Problem description →
Within the entries that follow, report how many lines contain the word "User", giving the number by itself.

(Stored items)
=== Section Start ===

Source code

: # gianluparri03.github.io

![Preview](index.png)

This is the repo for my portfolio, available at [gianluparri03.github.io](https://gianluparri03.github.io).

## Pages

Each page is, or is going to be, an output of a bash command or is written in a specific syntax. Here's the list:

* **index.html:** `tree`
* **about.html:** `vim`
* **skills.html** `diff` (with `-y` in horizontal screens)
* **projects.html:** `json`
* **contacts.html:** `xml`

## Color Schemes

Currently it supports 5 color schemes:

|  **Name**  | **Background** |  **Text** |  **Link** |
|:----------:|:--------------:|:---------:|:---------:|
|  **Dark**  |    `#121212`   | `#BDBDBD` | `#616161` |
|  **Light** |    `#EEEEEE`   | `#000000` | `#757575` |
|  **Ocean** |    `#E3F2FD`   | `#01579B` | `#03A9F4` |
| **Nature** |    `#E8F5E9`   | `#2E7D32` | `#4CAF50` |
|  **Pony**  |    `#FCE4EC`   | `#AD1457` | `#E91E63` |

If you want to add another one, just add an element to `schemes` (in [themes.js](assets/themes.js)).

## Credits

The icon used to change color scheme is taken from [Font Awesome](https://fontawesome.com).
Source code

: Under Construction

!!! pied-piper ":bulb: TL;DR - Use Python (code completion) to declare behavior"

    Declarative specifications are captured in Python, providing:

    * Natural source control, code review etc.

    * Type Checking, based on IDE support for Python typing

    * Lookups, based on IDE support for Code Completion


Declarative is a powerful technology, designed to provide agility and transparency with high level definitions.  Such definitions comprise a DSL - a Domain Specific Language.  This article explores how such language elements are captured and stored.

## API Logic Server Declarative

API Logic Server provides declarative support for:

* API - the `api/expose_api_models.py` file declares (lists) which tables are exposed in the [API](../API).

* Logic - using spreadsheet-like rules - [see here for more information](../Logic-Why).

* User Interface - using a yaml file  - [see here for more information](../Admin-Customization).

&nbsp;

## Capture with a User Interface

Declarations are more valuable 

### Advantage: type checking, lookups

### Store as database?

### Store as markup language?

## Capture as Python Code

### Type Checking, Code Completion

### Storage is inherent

=== Section End ===

Exercise response →
2